Despite significant advancements in surgical and perioperative technology, cardiac surgery remains associated with significant risk of morbidity and mortality. Over the last 30 years, at least 20 risk models have been developed to account for variations in patient comorbidities, operations subtypes, and statistical techniques. The utility of risk models is intimately related to the characteristics of the population used to generate them. Therefore, currently accepted and prominent risk calculators based on data from the 1990s and early 2000s require further attention to ensure accurately informed patient and provider decision-making. Furthermore, risk assessment in cardiac surgery has evolved from a primary focus on mortality to other measures of perioperative morbidity, approaching the currently unattainable standard of assessment quality-of-life measures and patient satisfaction with high-risk surgical interventions.

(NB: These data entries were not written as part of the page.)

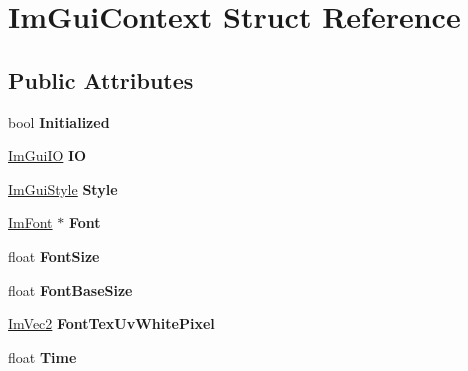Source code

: \hypertarget{struct_im_gui_context}{}\section{Im\+Gui\+Context Struct Reference}
\label{struct_im_gui_context}
\subsection*{Public Attributes}
\begin{DoxyCompactItemize}
\item 
\mbox{\label{struct_im_gui_context_a71b32432f5c4658b4772b293640a66c0}} 
bool {\bfseries Initialized}
\item 
\mbox{\label{struct_im_gui_context_add4fdcc8c6a437d8f8e7c837418be83c}} 
\hyperlink{struct_im_gui_i_o}{Im\+Gui\+IO} {\bfseries IO}
\item 
\mbox{\label{struct_im_gui_context_a2e682502e1a3d2c399171dd3c4fc969d}} 
\hyperlink{struct_im_gui_style}{Im\+Gui\+Style} {\bfseries Style}
\item 
\mbox{\label{struct_im_gui_context_aec64e774018a7d74515baeb9e06fb4e3}} 
\hyperlink{struct_im_font}{Im\+Font} $\ast$ {\bfseries Font}
\item 
\mbox{\label{struct_im_gui_context_af4022d1866887cdc400131fc6a65b200}} 
float {\bfseries Font\+Size}
\item 
\mbox{\label{struct_im_gui_context_a0fcbda57d25b80111283ed7305ee3ee8}} 
float {\bfseries Font\+Base\+Size}
\item 
\mbox{\label{struct_im_gui_context_a39aec37f209c91a4e4f503bd2e365081}} 
\hyperlink{struct_im_vec2}{Im\+Vec2} {\bfseries Font\+Tex\+Uv\+White\+Pixel}
\item 
\mbox{\label{struct_im_gui_context_a88ebae89e11da57e4567767694f7576f}} 
float {\bfseries Time}
\item 
\mbox{\label{struct_im_gui_context_ab9a1f3b3f15f0a6c5f29aef85f1a8ea2}} 

\end{DoxyCompactItemize}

Purpose of Risk Assessment Before Cardiac Surgery
In 1986, publication of poorly adjusted institutional mortality data for coronary bypass surgery by the federal government spurred the creation of the Society of Thoracic Surgeons (STS) database to create a fair and unbiased registry for public reporting. Risk modeling has become an integral instrument in the current health-care environment driven by value-based care. Furthermore, risk adjustment allows cardiac surgery programs, hospitals, and regions to be benchmarked in mortality and morbidity performance reflecting variations in the patient population better than unadjusted comparisons. Several studies have shown that dissemination of risk-adjusted outcomes has resulted in improved mortality and morbidity within a health-care system. Appropriate risk adjustment has become increasingly emphasized, given pay-for-performance reimbursement programs. Finally, appropriate patient counseling is reliant on the integrity of preoperative risk modeling. Nonetheless, risk calculation mandates the recognition of strengths and limitations of a designated model in order to prevent misinterpretation of derived endpoints.

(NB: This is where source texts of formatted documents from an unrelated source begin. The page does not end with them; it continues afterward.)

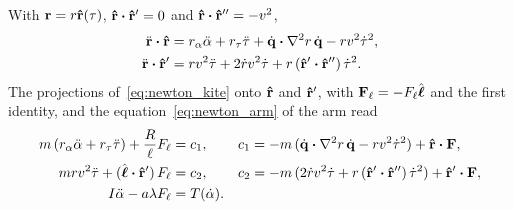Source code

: With \(\vb r = r\vu r(\tau)\), \(\vu r\vdot\vu r' = 0\) and \(\vu r\vdot\vu r'' = -v^2\),
\begin{align}
    \ddot{\vb r}\vdot\vu r &= r_\alpha\ddot\alpha + r_\tau\ddot\tau + \dq\vdot\nabla^2 r\,\dq - r v^2\dot\tau^2, \\
    \ddot{\vb r}\vdot\vu r' &= r v^2\ddot\tau + 2\dot r v^2\dot\tau + r\,(\vu r'\vdot\vu r'')\,\dot\tau^2.
\end{align}
The projections of~\eqref{eq:newton_kite} onto \(\vu r\) and \(\vu r'\), with \(\vb F_\ell = -F_\ell\hat{\boldsymbol{\ell}}\) and the first identity, and the equation~\eqref{eq:newton_arm} of the arm read
\begin{align}
    m\,(r_\alpha\ddot\alpha + r_\tau\ddot\tau) + \frac{R}{\ell}F_\ell &= c_1, &
    c_1 &= -m\,(\dq\vdot\nabla^2 r\,\dq - r v^2\dot\tau^2) + \vu r\vdot\vb F, \label{eq:K1} \\
    m r v^2\ddot\tau + (\hat{\boldsymbol{\ell}}\vdot\vu r')\,F_\ell &= c_2, &
    c_2 &= -m\,(2\dot r v^2\dot\tau + r\,(\vu r'\vdot\vu r'')\,\dot\tau^2) + \vu r'\vdot\vb F, \label{eq:K2} \\
    I\ddot\alpha - a\lambda F_\ell &= T(\dot\alpha). \label{eq:A}
\end{align}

Outcome Measurement in Cardiac Surgery
With major improvements in myocardial protection and rapid dissemination of cardiac surgery in the late 1970s, institutional, regional, and national databases facilitated outcome reporting and risk prediction. Though some efforts were motivated in response to government reports thought to inaccurately depict operative outcomes, the majority of efforts were scholarly and voluntary. Although many efforts used administrative data, prospectively collected clinical data gathered by objective clinicians has become the mainstay of national databases and quality outcome initiatives.

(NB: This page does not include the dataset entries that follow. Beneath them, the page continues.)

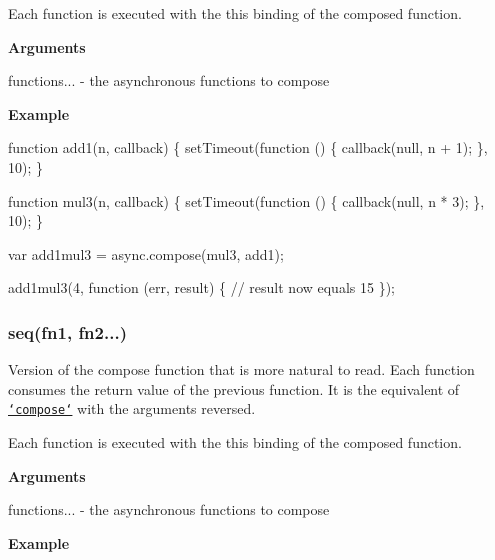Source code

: Each function is executed with the {\ttfamily this} binding of the composed function.

{\bfseries Arguments}


\begin{DoxyItemize}
\item {\ttfamily functions...} -\/ the asynchronous functions to compose
\end{DoxyItemize}

{\bfseries Example}


\begin{DoxyCode}
\textcolor{keyword}{function} add1(n, callback) \{
    setTimeout(\textcolor{keyword}{function} () \{
        callback(null, n + 1);
    \}, 10);
\}

\textcolor{keyword}{function} mul3(n, callback) \{
    setTimeout(\textcolor{keyword}{function} () \{
        callback(null, n * 3);
    \}, 10);
\}

var add1mul3 = async.compose(mul3, add1);

add1mul3(4, \textcolor{keyword}{function} (err, result) \{
   \textcolor{comment}{// result now equals 15}
\});
\end{DoxyCode}
 

 \label{_seq}%
 \subsubsection*{seq(fn1, fn2...)}

Version of the compose function that is more natural to read. Each function consumes the return value of the previous function. It is the equivalent of \href{#compose}{\tt `compose`} with the arguments reversed.

Each function is executed with the {\ttfamily this} binding of the composed function.

{\bfseries Arguments}


\begin{DoxyItemize}
\item functions... -\/ the asynchronous functions to compose
\end{DoxyItemize}

{\bfseries Example}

Development of Perioperative Risk Assessment for Cardiac Surgery
Regardless of collection method, accuracy of data elements is critical to the validity of any prediction model. Moreover, responsible stewardship of statistical methodology and choice of sound statistical techniques enhance the ultimate utility of risk models. Among the various perioperative risk calculators, patient characteristics, operation types (all cardiac surgery, coronary artery bypass grafting [CABG], valve, CABG + valve), institutional structure and location, and statistical methods impact the predictive capability. Inclusion of emergent and urgent operations will further bias the results of risk assessment tools. Models are often forced to lump heterogeneous operations (such as valve repair/replacement) in order to achieve improved discriminatory power of relatively rare events such as death. Regardless of these considerations, risk scores based on retrospective observational data are inherently biased because of the inevitable impact of the surgeon’s selection bias. Furthermore, model development requires balanced inclusion of patient and hospital characteristics.
Features of a risk assessment scale include discrimination and ability for calibration. Discrimination can be defined as a model’s ability to distinguish between patients suffering from a specific adverse event such as mortality and/or major morbidity and those who do not. Most models measure discriminatory power using the C-statistic obtained from the area under the receiver operating characteristic curve (AUC). Calibration of models has also been described as a crucial part of accurate model development. Without calibration, a risk calculator cannot be expected to provide accurate predictions of patient risk. Historic techniques for assessing model calibration have included the Hosmer-Lemeshow goodness of fit. More recently, many have proposed replacement of Hosmer-Lemeshow model calibration with risk-adjusted mortality using observed/predicted ratios. Bhatti and colleagues have also suggested performing chi-square tests to compare the observed to expected mortality as a means to better fit the model to actual data. While availability of a validation cohort to perform model discrimination and calibration is critical, several currently available risk assessment scores, including the European System for Cardiac Operative Risk Evaluation (EuroSCORE), were calibrated using only the derivation dataset.
Currently, most risk algorithms are based on logistic regression analysis with a priori assumptions of linear relationships. Current risk prediction can be improved by using complex techniques such as an artificial neural network, which has the advantage of the capacity to model complex, nonlinear relationships and is relatively robust and tolerant of missing data.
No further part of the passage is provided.